Jurandir Fernandes, Edilson Reis, Emiliano Afonso e Roberto Berkes
A proposta de “Tarifa Zero” (TZ) no transporte público tem ganhado destaque em campanhas municipais. Recentemente, o debate foi amplificado pela eleição de Zohran Mamdani como prefeito de Nova York. Sua plataforma incluía a promessa de ônibus gratuitos.
Este caso, embora em um contexto socioeconômico e fiscal muito distinto, é citado pelos proponentes da TZ como exemplo da viabilidade da proposta na Cidade de São Paulo.

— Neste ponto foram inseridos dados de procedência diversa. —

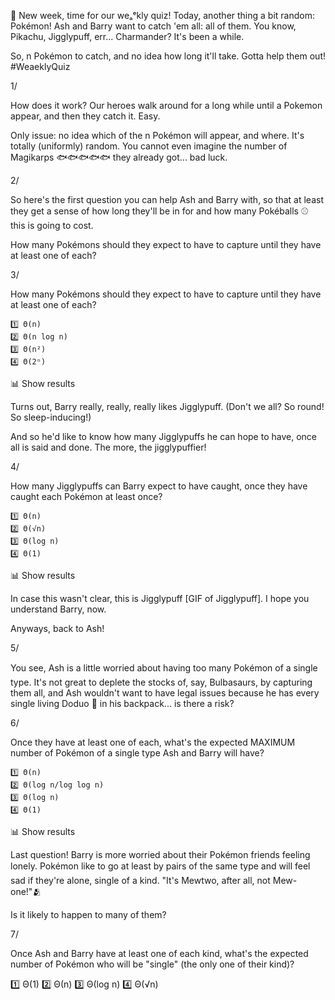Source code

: 🧩 New week, time for our weₐᵉkly quiz! Today, another thing a bit random: Pokémon! Ash and Barry want to catch 'em all: all of them. You know, Pikachu, Jigglypuff, err... Charmander? It's been a while.

So, n Pokémon to catch, and no idea how long it'll take. Gotta help them out! #WeaeklyQuiz

1/

How does it work? Our heroes walk around for a long while until a Pokemon appear, and then they catch it. Easy.

Only issue: no idea which of the n Pokémon will appear, and where. It's totally (uniformly) random. You cannot even imagine the number of Magikarps 🐟🐟🐟🐟🐟 they already got... bad luck.

2/

So here's the first question you can help Ash and Barry with, so that at least they get a sense of how long they'll be in for and how many Pokéballs ⚾ this is going to cost.

How many Pokémons should they expect to have to capture until they have at least one of each? 

3/


How many Pokémons should they expect to have to capture until they have at least one of each?

    1️⃣ Θ(n)
    2️⃣ Θ(n log n)
    3️⃣ Θ(n²)
    4️⃣ Θ(2ⁿ)

📊 Show results

Turns out, Barry really, really, really likes Jigglypuff. (Don't we all? So round! So sleep-inducing!)

And so he'd like to know how many Jigglypuffs he can hope to have, once all is said and done. The more, the jigglypuffier!

4/

How many Jigglypuffs can Barry expect to have caught, once they have caught each Pokémon at least once?

    1️⃣ Θ(n)
    2️⃣ Θ(√n)
    3️⃣ Θ(log n)
    4️⃣ Θ(1)

📊 Show results

In case this wasn't clear, this is Jigglypuff [GIF of Jigglypuff]. I hope you understand Barry, now.

Anyways, back to Ash!

5/

You see, Ash is a little worried about having too many Pokémon of a single type. It's not great to deplete the stocks of, say, Bulbasaurs, by capturing them all, and Ash wouldn't want to have legal issues because he has every single living Doduo 🦤 in his backpack... is there a risk?

6/

Once they have at least one of each, what's the expected MAXIMUM number of Pokémon of a single type Ash and Barry will have?

    1️⃣ Θ(n)
    2️⃣ Θ(log n/log log n)
    3️⃣ Θ(log n)
    4️⃣ Θ(1)

📊 Show results

Last question! Barry is more worried about their Pokémon friends feeling lonely. Pokémon like to go at least by pairs of the same type and will feel sad if they're alone, single of a kind. "It's Mewtwo, after all, not Mew-one!"🫂

Is it likely to happen to many of them?

7/

Once Ash and Barry have at least one of each kind, what's the expected number of Pokémon who will be "single" (the only one of their kind)?

1️⃣ Θ(1)
2️⃣ Θ(n)
3️⃣ Θ(log n)
4️⃣ Θ(√n)

[comment]: <> (https://arxiv.org/pdf/math/0304229)

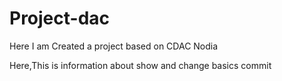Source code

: # Project-dac
Here I am Created a project based on CDAC Nodia 

Here,This is information about show and 
change basics commit
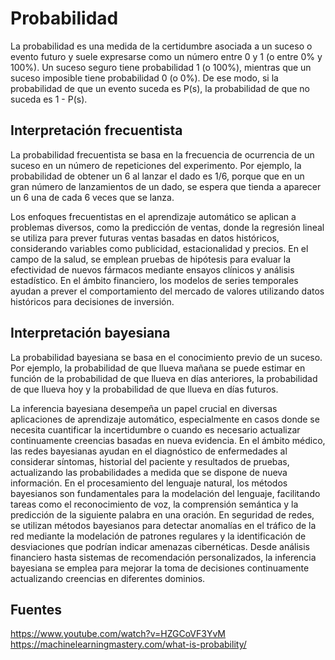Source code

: # Probabilidad

La probabilidad es una medida de la certidumbre asociada a un suceso o evento futuro y suele expresarse como un número entre 0 y 1 (o entre 0% y 100%). Un suceso seguro tiene probabilidad 1 (o 100%), mientras que un suceso imposible tiene probabilidad 0 (o 0%). De ese modo, si la probabilidad de que un evento suceda es P(s), la probabilidad de que no suceda es 1 - P(s).

## Interpretación frecuentista

La probabilidad frecuentista se basa en la frecuencia de ocurrencia de un suceso en un número de repeticiones del experimento. Por ejemplo, la probabilidad de obtener un 6 al lanzar el dado es 1/6, porque que en un gran número de lanzamientos de un dado, se espera que tienda a aparecer un 6 una de cada 6 veces que se lanza.

Los enfoques frecuentistas en el aprendizaje automático se aplican a problemas diversos, como la predicción de ventas, donde la regresión lineal se utiliza para prever futuras ventas basadas en datos históricos, considerando variables como publicidad, estacionalidad y precios. En el campo de la salud, se emplean pruebas de hipótesis para evaluar la efectividad de nuevos fármacos mediante ensayos clínicos y análisis estadístico. En el ámbito financiero, los modelos de series temporales ayudan a prever el comportamiento del mercado de valores utilizando datos históricos para decisiones de inversión.

## Interpretación bayesiana

La probabilidad bayesiana se basa en el conocimiento previo de un suceso. Por ejemplo, la probabilidad de que llueva mañana se puede estimar en función de la probabilidad de que llueva en días anteriores, la probabilidad de que llueva hoy y la probabilidad de que llueva en días futuros.

La inferencia bayesiana desempeña un papel crucial en diversas aplicaciones de aprendizaje automático, especialmente en casos donde se necesita cuantificar la incertidumbre o cuando es necesario actualizar continuamente creencias basadas en nueva evidencia. En el ámbito médico, las redes bayesianas ayudan en el diagnóstico de enfermedades al considerar síntomas, historial del paciente y resultados de pruebas, actualizando las probabilidades a medida que se dispone de nueva información. En el procesamiento del lenguaje natural, los métodos bayesianos son fundamentales para la modelación del lenguaje, facilitando tareas como el reconocimiento de voz, la comprensión semántica y la predicción de la siguiente palabra en una oración. En seguridad de redes, se utilizan métodos bayesianos para detectar anomalías en el tráfico de la red mediante la modelación de patrones regulares y la identificación de desviaciones que podrían indicar amenazas cibernéticas. Desde análisis financiero hasta sistemas de recomendación personalizados, la inferencia bayesiana se emplea para mejorar la toma de decisiones continuamente actualizando creencias en diferentes dominios.

## Fuentes

https://www.youtube.com/watch?v=HZGCoVF3YvM
https://machinelearningmastery.com/what-is-probability/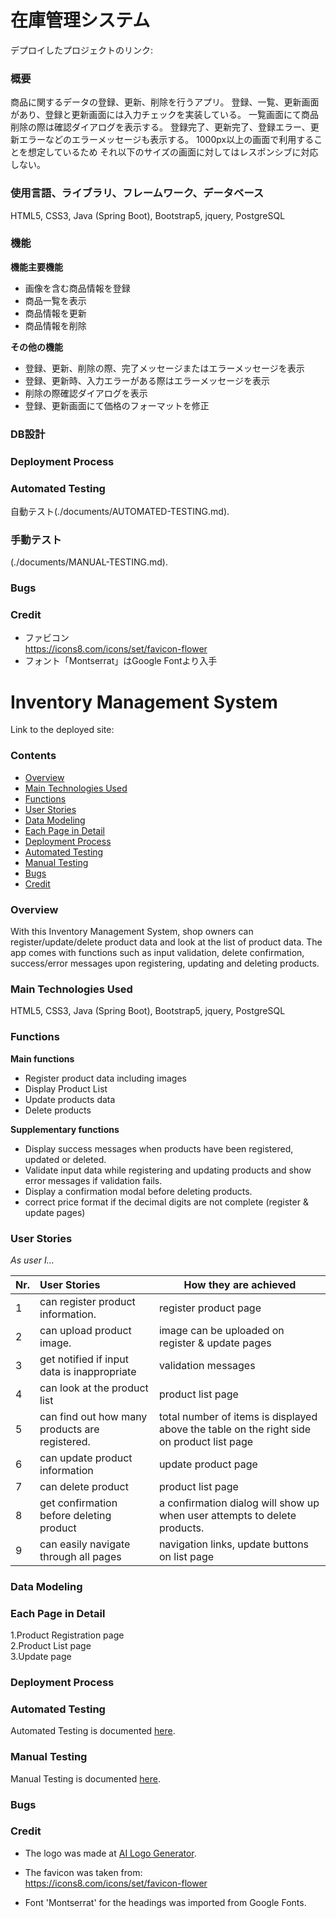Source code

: # 在庫管理システム

デプロイしたプロジェクトのリンク:

### 概要
商品に関するデータの登録、更新、削除を行うアプリ。
登録、一覧、更新画面があり、登録と更新画面には入力チェックを実装している。
一覧画面にて商品削除の際は確認ダイアログを表示する。
登録完了、更新完了、登録エラー、更新エラーなどのエラーメッセージも表示する。
1000px以上の画面で利用することを想定しているため
それ以下のサイズの画面に対してはレスポンシブに対応しない。

### 使用言語、ライブラリ、フレームワーク、データベース
HTML5, CSS3, Java (Spring Boot), Bootstrap5, jquery, PostgreSQL

### 機能
**機能主要機能**
- 画像を含む商品情報を登録
- 商品一覧を表示
- 商品情報を更新
- 商品情報を削除

**その他の機能**
- 登録、更新、削除の際、完了メッセージまたはエラーメッセージを表示
- 登録、更新時、入力エラーがある際はエラーメッセージを表示
- 削除の際確認ダイアログを表示
- 登録、更新画面にて価格のフォーマットを修正

### DB設計


### 

### Deployment Process

### Automated Testing
自動テスト(./documents/AUTOMATED-TESTING.md).

### 手動テスト
(./documents/MANUAL-TESTING.md).

### Bugs

### Credit
- ファビコン<br>
https://icons8.com/icons/set/favicon-flower
- フォント「Montserrat」はGoogle Fontより入手


# Inventory Management System

Link to the deployed site:

### Contents
- [Overview](#overview)
- [Main Technologies Used](#main-technologies-used)
- [Functions](#functions)
- [User Stories](#user-stories)
- [Data Modeling](#data-modeling)
- [Each Page in Detail](#each-page-in-detail)
- [Deployment Process](#deployment-process)
- [Automated Testing](#automated-testing)
- [Manual Testing](#manual-testing)
- [Bugs](#bugs)
- [Credit](#credit)

### Overview
With this Inventory Management System, shop owners can register/update/delete product data and
look at the list of product data.
The app comes with functions such as input validation, delete confirmation,
success/error messages upon registering, updating and deleting products.

### Main Technologies Used
HTML5, CSS3, Java (Spring Boot), Bootstrap5, jquery, PostgreSQL

### Functions
**Main functions**
- Register product data including images
- Display Product List
- Update products data
- Delete products

**Supplementary functions**
- Display success messages when products have been registered, updated or deleted.
- Validate input data while registering and updating products and show error messages
  if validation fails.
- Display a confirmation modal before deleting products.
- correct price format if the decimal digits are not complete (register & update pages)


### User Stories

*As user I...*

|Nr.| User Stories                               | How they are achieved |
| - | :----------------------------------------- | --------------------- |
| 1 | can register product information.          | register product page |
| 2 | can upload product image.                  | image can be uploaded on register & update pages |
| 3 | get notified if input data is inappropriate| validation messages  |
| 4 | can look at the product list               | product list page     |
| 5 | can find out how many products are registered. | total number of items is displayed above the table on the right side on product list page     |
| 6 | can update product information             | update product page   |
| 7 | can delete product                         | product list page     |
| 8 | get confirmation before deleting product   | a confirmation dialog will show up when user attempts to delete products.   |
| 9 | can easily navigate through all pages      | navigation links, update buttons on list page |

### Data Modeling

### Each Page in Detail

1.Product Registration page<br>
2.Product List page<br>
3.Update page<br>

### Deployment Process

### Automated Testing
Automated Testing is documented [here](./documents/AUTOMATED-TESTING.md).

### Manual Testing
Manual Testing is documented [here](./documents/MANUAL-TESTING.md).

### Bugs

### Credit

- The logo was made at [AI Logo Generator](https://www.design.com/s/logo?var=ai-logo-generator&code=25OFFSEM&utm_adgroup=aie&utm_keyword=ai+logo&utm_network=s&msclkid=b749abc8e8f218e63ddbcd55e7f16b09&utm_source=bing&utm_medium=cpc&utm_campaign=ROW:+03.+Generic:+Logos&utm_term=ai+logo&utm_content=ai[E]).

- The favicon was taken from:<br>
https://icons8.com/icons/set/favicon-flower

- Font 'Montserrat' for the headings was imported from Google Fonts.

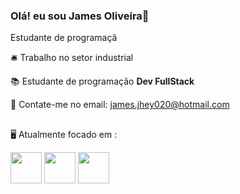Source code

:### Olá! eu sou James Oliveira👋
Estudante de programaçã 

🛎 Trabalho no setor industrial

📚 Estudante de programação **Dev FullStack**

📨 Contate-me no email: james.jhey020@hotmail.com

##
🖥 Atualmente focado em :
<div style="display: inline">
<img width="50" heigth="50" src="https://cdn.jsdelivr.net/gh/devicons/devicon/icons/javascript/javascript-original.svg" />
<img width="50" heigth="50" src="https://cdn.jsdelivr.net/gh/devicons/devicon/icons/html5/html5-original.svg" />
<img width="50" heigth="50" src="https://cdn.jsdelivr.net/gh/devicons/devicon/icons/css3/css3-original.svg" />
</div>


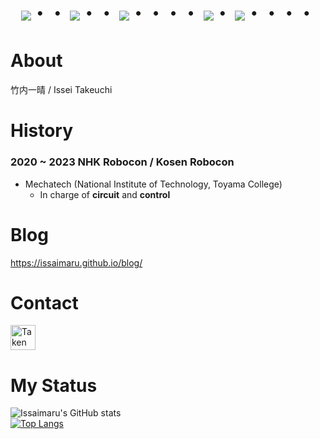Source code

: <!-- --------------------------------- :) ---------------------------------- -->
<div align="center">
    <h1>
        <img src="https://user-images.githubusercontent.com/44926913/175852850-3fb6c715-1856-41ff-8c1f-94ce3b03b458.gif">・・
        <img src="https://user-images.githubusercontent.com/44926913/175853109-f8850656-6704-4a8a-bee6-9aca154d929b.gif">・・
        <img src="https://user-images.githubusercontent.com/44926913/175853154-5449d974-975e-44a6-ab84-a86031265e40.gif">・・・・
        <img src="https://user-images.githubusercontent.com/44926913/175853109-f8850656-6704-4a8a-bee6-9aca154d929b.gif">・
        <img src="https://user-images.githubusercontent.com/44926913/175853154-5449d974-975e-44a6-ab84-a86031265e40.gif">・・・・
    </h1>
  </div>

# About 
竹内一晴 / Issei Takeuchi <br>

# History
### 2020 ~ 2023 NHK Robocon / Kosen Robocon
- Mechatech (National Institute of Technology, Toyama College)
  - In charge of **circuit** and **control**
 
# Blog
https://issaimaru.github.io/blog/

 # Contact
<a href="https://twitter.com/TakenMaker" target="blank"><img align="center" src="https://github.com/Issaimaru/Issaimaru/assets/80198387/6f757764-5a74-46c0-9a39-b830d1950fbf" alt="TakenMaker" height="40" width="40" /></a>
 
# My Status

![Issaimaru's GitHub stats](https://github-readme-stats.vercel.app/api?username=issaimaru&show_icons=true&theme=vue-dark)         
[![Top Langs](https://github-readme-stats.vercel.app/api/top-langs/?username=issaimaru&layout=compact&theme=vue-dark)](https://github.com/anuraghazra/github-readme-stats)








<!--
**Issaimaru/Issaimaru** is a ✨ _special_ ✨ repository because its `README.md` (this file) appears on your GitHub profile.

Here are some ideas to get you started:

- 🔭 I’m currently working on ...
- 🌱 I’m currently learning ...
- 👯 I’m looking to collaborate on ...
- 🤔 I’m looking for help with ...
- 💬 Ask me about ...
- 📫 How to reach me: ...
- 😄 Pronouns: ...
- ⚡ Fun fact: ...
-->
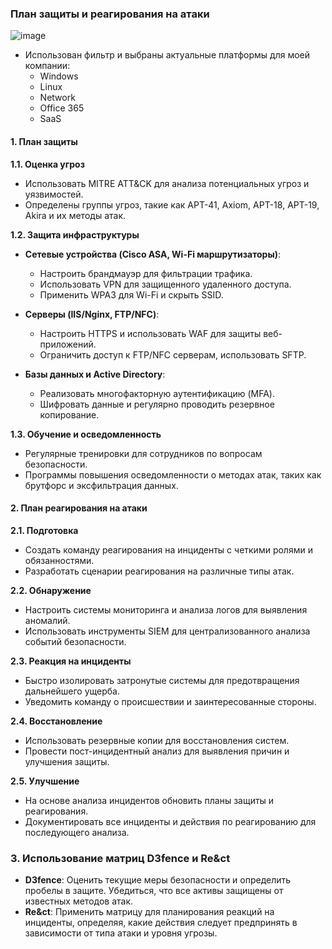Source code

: ### План защиты и реагирования на атаки

![image](/img/MyCompany.png)

- Использован фильтр и выбраны актуальные платформы для моей компании:
    - Windows
    - Linux
    - Network
    - Office 365
    - SaaS

#### 1. План защиты

**1.1. Оценка угроз**
- Использовать MITRE ATT&CK для анализа потенциальных угроз и уязвимостей.
- Определены группы угроз, такие как APT-41, Axiom, APT-18, APT-19, Akira и их методы атак.

**1.2. Защита инфраструктуры**
- **Сетевые устройства (Cisco ASA, Wi-Fi маршрутизаторы)**:
  - Настроить брандмауэр для фильтрации трафика.
  - Использовать VPN для защищенного удаленного доступа.
  - Применить WPA3 для Wi-Fi и скрыть SSID.

- **Серверы (IIS/Nginx, FTP/NFC)**:
  - Настроить HTTPS и использовать WAF для защиты веб-приложений.
  - Ограничить доступ к FTP/NFC серверам, использовать SFTP.

- **Базы данных и Active Directory**:
  - Реализовать многофакторную аутентификацию (MFA).
  - Шифровать данные и регулярно проводить резервное копирование.

**1.3. Обучение и осведомленность**
- Регулярные тренировки для сотрудников по вопросам безопасности.
- Программы повышения осведомленности о методах атак, таких как брутфорс и эксфильтрация данных.

#### 2. План реагирования на атаки

**2.1. Подготовка**
- Создать команду реагирования на инциденты с четкими ролями и обязанностями.
- Разработать сценарии реагирования на различные типы атак.

**2.2. Обнаружение**
- Настроить системы мониторинга и анализа логов для выявления аномалий.
- Использовать инструменты SIEM для централизованного анализа событий безопасности.

**2.3. Реакция на инциденты**
- Быстро изолировать затронутые системы для предотвращения дальнейшего ущерба.
- Уведомить команду о происшествии и заинтересованные стороны.

**2.4. Восстановление**
- Использовать резервные копии для восстановления систем.
- Провести пост-инцидентный анализ для выявления причин и улучшения защиты.

**2.5. Улучшение**
- На основе анализа инцидентов обновить планы защиты и реагирования.
- Документировать все инциденты и действия по реагированию для последующего анализа.

### 3. Использование матриц D3fence и Re&ct
- **D3fence**: Оценить текущие меры безопасности и определить пробелы в защите. Убедиться, что все активы защищены от известных методов атак.
- **Re&ct**: Применить матрицу для планирования реакций на инциденты, определяя, какие действия следует предпринять в зависимости от типа атаки и уровня угрозы.
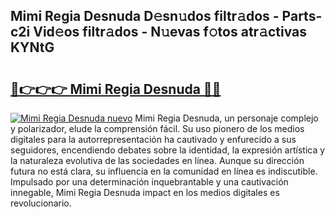 ## Mimi Regia Desnuda D𝚎sn𝚞dos filtr𝚊dos - Parts-c2i Vid𝚎os filtr𝚊dos - N𝚞evas f𝚘tos atr𝚊ctivas KYNtG

# <h2><a href="http://mbbzz26.tromn.icu/?c=Mimi+Regia+Desnuda">🔗👉👉👉 Mimi Regia Desnuda 🔗🔗</a></h2>

[![Mimi Regia Desnuda nuevo](https://i.imgur.com/pEAQMta.gif)](http://mbbzz26.tromn.icu/?c=Mimi+Regia+Desnuda)
Mimi Regia Desnuda, un personaje complejo y polarizador, elude la comprensión fácil. Su uso pionero de los medios digitales para la autorrepresentación ha cautivado y enfurecido a sus seguidores, encendiendo debates sobre la identidad, la expresión artística y la naturaleza evolutiva de las sociedades en línea. Aunque su dirección futura no está clara, su influencia en la comunidad en línea es indiscutible. Impulsado por una determinación inquebrantable y una cautivación innegable, Mimi Regia Desnuda impact en los medios digitales es revolucionario.

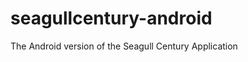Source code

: seagullcentury-android
======================

The Android version of the Seagull Century Application
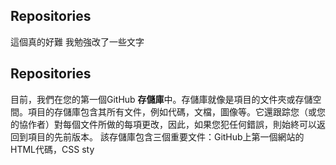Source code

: ## Repositories

這個真的好難 我勉強改了一些文字

## Repositories

目前，我們在您的第一個GitHub **存儲庫**中。存儲庫就像是項目的文件夾或存儲空間。項目的存儲庫包含其所有文件，例如代碼，文檔，圖像等。它還跟踪您（或您的協作者）對每個文件所做的每項更改，因此，如果您犯任何錯誤，則始終可以返回到項目的先前版本。
該存儲庫包含三個重要文件：GitHub上第一個網站的HTML代碼，CSS sty
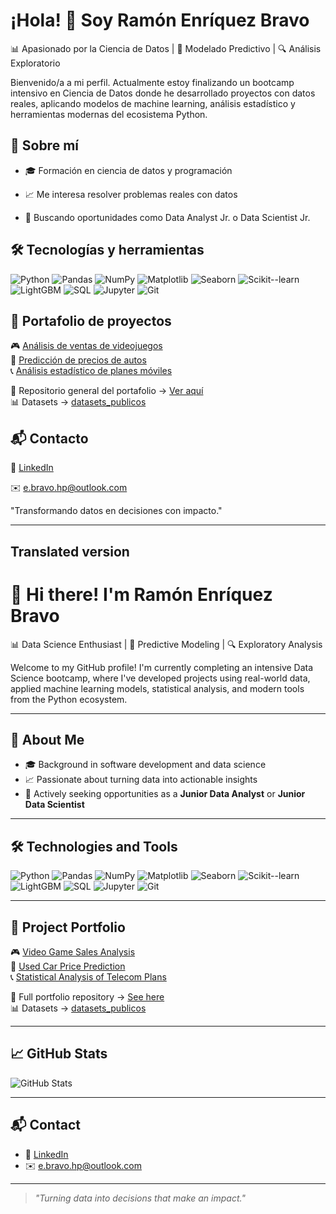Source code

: # ¡Hola! 👋 Soy Ramón Enríquez Bravo

📊 Apasionado por la Ciencia de Datos | 🧠 Modelado Predictivo | 🔍 Análisis Exploratorio

Bienvenido/a a mi perfil. Actualmente estoy finalizando un bootcamp intensivo en Ciencia de Datos donde he desarrollado proyectos con datos reales, aplicando modelos de machine learning, análisis estadístico y herramientas modernas del ecosistema Python.

## 🚀 Sobre mí

- 🎓 Formación en ciencia de datos y programación

- 📈 Me interesa resolver problemas reales con datos

- 🤝 Buscando oportunidades como Data Analyst Jr. o Data Scientist Jr.

## 🛠️ Tecnologías y herramientas

![Python](https://img.shields.io/badge/-Python-3776AB?logo=python&logoColor=fff&style=flat-square)
![Pandas](https://img.shields.io/badge/-Pandas-150458?logo=pandas&logoColor=white&style=flat-square)
![NumPy](https://img.shields.io/badge/-NumPy-013243?logo=numpy&logoColor=white&style=flat-square)
![Matplotlib](https://img.shields.io/badge/-Matplotlib-11557c?logo=matplotlib&logoColor=white&style=flat-square)
![Seaborn](https://img.shields.io/badge/-Seaborn-0d2b56?style=flat-square)
![Scikit--learn](https://img.shields.io/badge/-Scikit--Learn-F7931E?logo=scikit-learn&logoColor=white&style=flat-square)
![LightGBM](https://img.shields.io/badge/-LightGBM-9ACD32?style=flat-square)
![SQL](https://img.shields.io/badge/-SQL-4479A1?logo=postgresql&logoColor=white&style=flat-square)
![Jupyter](https://img.shields.io/badge/-Jupyter-F37626?logo=jupyter&logoColor=white&style=flat-square)
![Git](https://img.shields.io/badge/-Git-F05032?logo=git&logoColor=white&style=flat-square)

## 📂 Portafolio de proyectos

🎮 [Análisis de ventas de videojuegos](https://github.com/Ramon-Bravo/data_portafolio/tree/main/analisis_datos_videojuegos)  
🚗 [Predicción de precios de autos](https://github.com/Ramon-Bravo/data_portafolio/tree/main/proyecciones_precios)  
📞 [Análisis estadístico de planes móviles](https://github.com/Ramon-Bravo/data_portafolio/tree/main/analisis_estadistico)

📁 Repositorio general del portafolio → [Ver aquí](https://github.com/Ramon-Bravo/data_portafolio)  
📊 Datasets → [datasets_publicos](https://github.com/Ramon-Bravo/datasets_publicos)

## 📬 Contacto

💼 [LinkedIn](https://www.linkedin.com/in/ramon-wh-bravo-19a352290/)

✉️ [e.bravo.hp@outlook.com](mailto:ramon@example.com)

"Transformando datos en decisiones con impacto."

---

## Translated version

# 👋 Hi there! I'm Ramón Enríquez Bravo

📊 Data Science Enthusiast | 🧠 Predictive Modeling | 🔍 Exploratory Analysis

Welcome to my GitHub profile! I'm currently completing an intensive Data Science bootcamp, where I've developed projects using real-world data, applied machine learning models, statistical analysis, and modern tools from the Python ecosystem.

---

## 🚀 About Me

- 🎓 Background in software development and data science
- 📈 Passionate about turning data into actionable insights
- 🤝 Actively seeking opportunities as a **Junior Data Analyst** or **Junior Data Scientist**

---

## 🛠️ Technologies and Tools

![Python](https://img.shields.io/badge/-Python-3776AB?logo=python&logoColor=fff&style=flat-square)
![Pandas](https://img.shields.io/badge/-Pandas-150458?logo=pandas&logoColor=white&style=flat-square)
![NumPy](https://img.shields.io/badge/-NumPy-013243?logo=numpy&logoColor=white&style=flat-square)
![Matplotlib](https://img.shields.io/badge/-Matplotlib-11557c?logo=matplotlib&logoColor=white&style=flat-square)
![Seaborn](https://img.shields.io/badge/-Seaborn-0d2b56?style=flat-square)
![Scikit--learn](https://img.shields.io/badge/-Scikit--Learn-F7931E?logo=scikit-learn&logoColor=white&style=flat-square)
![LightGBM](https://img.shields.io/badge/-LightGBM-9ACD32?style=flat-square)
![SQL](https://img.shields.io/badge/-SQL-4479A1?logo=postgresql&logoColor=white&style=flat-square)
![Jupyter](https://img.shields.io/badge/-Jupyter-F37626?logo=jupyter&logoColor=white&style=flat-square)
![Git](https://img.shields.io/badge/-Git-F05032?logo=git&logoColor=white&style=flat-square)

---

## 📂 Project Portfolio

🎮 [Video Game Sales Analysis](https://github.com/Ramon-Bravo/data_portafolio/tree/main/analisis_datos_videojuegos)<br>
🚗 [Used Car Price Prediction](https://github.com/Ramon-Bravo/data_portafolio/tree/main/proyecciones_precios)<br>
📞 [Statistical Analysis of Telecom Plans](https://github.com/Ramon-Bravo/data_portafolio/tree/main/analisis_estadistico)

📁 Full portfolio repository → [See here](https://github.com/Ramon-Bravo/data_portafolio)<br>
📊 Datasets → [datasets_publicos](https://github.com/Ramon-Bravo/datasets_publicos)

---

## 📈 GitHub Stats

![GitHub Stats](https://github-readme-stats.vercel.app/api?username=Ramon-Bravo&show_icons=true&theme=default&hide=stars)

---

## 📬 Contact

- 💼 [LinkedIn](https://www.linkedin.com/in/ramon-wh-bravo-19a352290/)
- ✉️ [e.bravo.hp@outlook.com](mailto:e.bravo.hp@outlook.com)

---

> *"Turning data into decisions that make an impact."*
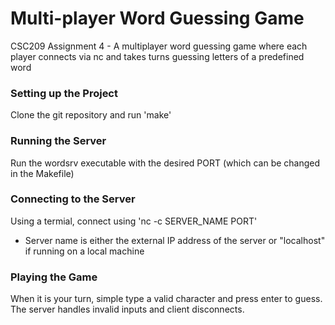 # Multi-player Word Guessing Game
CSC209 Assignment 4 - A multiplayer word guessing game where each player connects via nc and takes turns guessing letters of a predefined word

### Setting up the Project
Clone the git repository and run 'make'

### Running the Server
Run the wordsrv executable with the desired PORT (which can be changed in the Makefile)

### Connecting to the Server
Using a termial, connect using 'nc -c SERVER_NAME PORT'
* Server name is either the external IP address of the server or "localhost" if running on a local machine

### Playing the Game
When it is your turn, simple type a valid character and press enter to guess. The server handles invalid inputs and client disconnects.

Diante da complexidade e do impacto potencial de uma medida como essa, torna-se propícia uma análise técnica desvinculada de paixões ideológicas, focada na nossa realidade.
Metodologia
Nossa abordagem consistiu em uma comparação de viabilidade econômico-financeira entre os contextos de Nova York e São Paulo. Para tanto, utilizamos as seguintes fontes:
- relatórios da Metropolitan Transportation Authority (MTA) de Nova York;
- relatórios da São Paulo Transporte (SPTrans);
- o Projeto de Lei Orçamentária (PLO) de São Paulo para 2026;
- literatura acadêmica e estudos de caso sobre Tarifa Zero em outras cidades globais.
A premissa técnica que norteia nosso trabalho é fundamental: a Tarifa Zero não é “grátis”. Alguém sempre paga a conta. A questão central, portanto, é se a cidade pode pagar esse custo e, mais importante, se esse é o melhor uso possível dos recursos públicos disponíveis.
É importante entender que, aplicada a TZ, com a eliminação da receita tarifária, o custo total da operação do sistema de ônibus passa a ser integralmente coberto pelo poder público.
Para São Paulo, os cálculos são os seguintes:
- Custo para SP sem aumento de demanda (hipótese improvável): R$ 11,821 bilhões. Este valor corresponde à soma da receita tarifária projetada para 2025 (R$ 5,336 bilhões) mais os subsídios previstos a serem aportados pela Prefeitura (R$ 6,485 bilhões).
- Custo para SP com aumento de demanda de 30% (cenário realista): R$ 15 bilhões. Este valor incorpora os custos operacionais adicionais decorrentes do provável aumento de passageiros, incluindo a migração de usuários de outros modais (metrô e trens suburbanos, que não teriam TZ).
Impacto no orçamento
A verdadeira medida da viabilidade de uma política pública é seu impacto sobre o orçamento municipal, que é finito e compete com outras demandas essenciais.
São Paulo
- Orçamento municipal projetado para 2026: R$ 135 bilhões.
- Novo subsídio SPTrans com TZ com aumento de demanda em 30%: cerca de R$ 15 bilhões.
- Percentual do orçamento consumido pela TZ: cerca de 11% (R$15bi/R$135bi).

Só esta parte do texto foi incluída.